Si le sprint fut une déroute, Zarco n’a cependant pas rangé les gants. Le pilote mise désormais sur la course longue du dimanche pour sauver son week-end aragonais. Un facteur pourrait changer la donne : le retour du pneu medium arrière. Ce choix, plus stable sur la durée, pourrait offrir « un comportement de moto plus régulier », espère-t-il.
Tout se jouera donc lors du warm-up dominical. Trouver les bons réglages, valider les sensations avec le medium, et se remettre mentalement en confiance seront les tâches prioritaires. Comme l’a démontré Marc Márquez en 2023 sur cette même piste, un revirement de situation en course longue n’est jamais exclu pour les pilotes expérimentés.
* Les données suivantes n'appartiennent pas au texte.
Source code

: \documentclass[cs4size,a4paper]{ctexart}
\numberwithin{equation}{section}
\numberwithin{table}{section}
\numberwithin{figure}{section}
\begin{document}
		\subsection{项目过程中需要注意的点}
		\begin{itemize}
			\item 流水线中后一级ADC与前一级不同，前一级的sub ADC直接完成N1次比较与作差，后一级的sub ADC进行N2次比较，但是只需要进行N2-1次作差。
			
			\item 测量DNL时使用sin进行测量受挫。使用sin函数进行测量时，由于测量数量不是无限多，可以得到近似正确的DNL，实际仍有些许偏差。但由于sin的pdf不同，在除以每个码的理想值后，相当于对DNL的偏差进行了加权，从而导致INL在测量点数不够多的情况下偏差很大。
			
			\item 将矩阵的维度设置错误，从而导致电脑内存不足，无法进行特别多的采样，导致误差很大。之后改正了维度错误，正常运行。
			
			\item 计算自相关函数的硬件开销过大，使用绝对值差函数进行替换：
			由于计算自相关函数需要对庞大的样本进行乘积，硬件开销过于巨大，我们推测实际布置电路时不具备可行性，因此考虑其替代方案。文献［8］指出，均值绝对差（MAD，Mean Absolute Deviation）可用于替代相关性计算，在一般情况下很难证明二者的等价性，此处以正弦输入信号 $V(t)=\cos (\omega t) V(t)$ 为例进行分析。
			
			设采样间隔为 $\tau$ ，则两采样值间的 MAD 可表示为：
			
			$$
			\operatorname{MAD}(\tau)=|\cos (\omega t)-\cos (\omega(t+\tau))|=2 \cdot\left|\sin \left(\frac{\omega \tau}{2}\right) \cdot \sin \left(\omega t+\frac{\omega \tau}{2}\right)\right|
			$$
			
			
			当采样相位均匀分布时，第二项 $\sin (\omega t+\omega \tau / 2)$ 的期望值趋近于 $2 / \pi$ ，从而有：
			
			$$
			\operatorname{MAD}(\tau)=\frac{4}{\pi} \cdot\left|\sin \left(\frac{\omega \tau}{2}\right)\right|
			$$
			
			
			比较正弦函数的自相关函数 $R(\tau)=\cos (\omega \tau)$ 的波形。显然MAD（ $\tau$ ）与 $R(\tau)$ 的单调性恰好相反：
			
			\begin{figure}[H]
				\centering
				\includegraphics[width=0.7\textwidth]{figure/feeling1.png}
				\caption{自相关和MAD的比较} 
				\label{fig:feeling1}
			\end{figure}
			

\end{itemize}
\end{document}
Mais au-delà de la seule course d’Aragon, cette contre-performance interpelle. Johann Zarco, qui vivra ses dernières courses avec Ducati avant de rejoindre LCR Honda en 2024, traverse une fin de saison irrégulière. Or, il lui reste peu de rounds pour marquer les esprits et quitter Borgo Panigale avec panache.
Un week-end crucial dans une saison charnière
Zarco joue plus gros qu’une simple place au classement général. Sa capacité à rebondir après un samedi noir pourrait conditionner l’élan avec lequel il rejoindra son futur projet chez Honda. Pour Ducati aussi, éviter que deux de ses machines ne sombrent au fond du classement est un enjeu d’image essentiel dans la lutte technique qui l’oppose à KTM et Aprilia.
Réponse sur le tracé d’Aragon dimanche. Mais le constat est clair : Johann Zarco n’a plus le droit à l’erreur s’il veut encore peser sur cette fin de saison MotoGP 2023.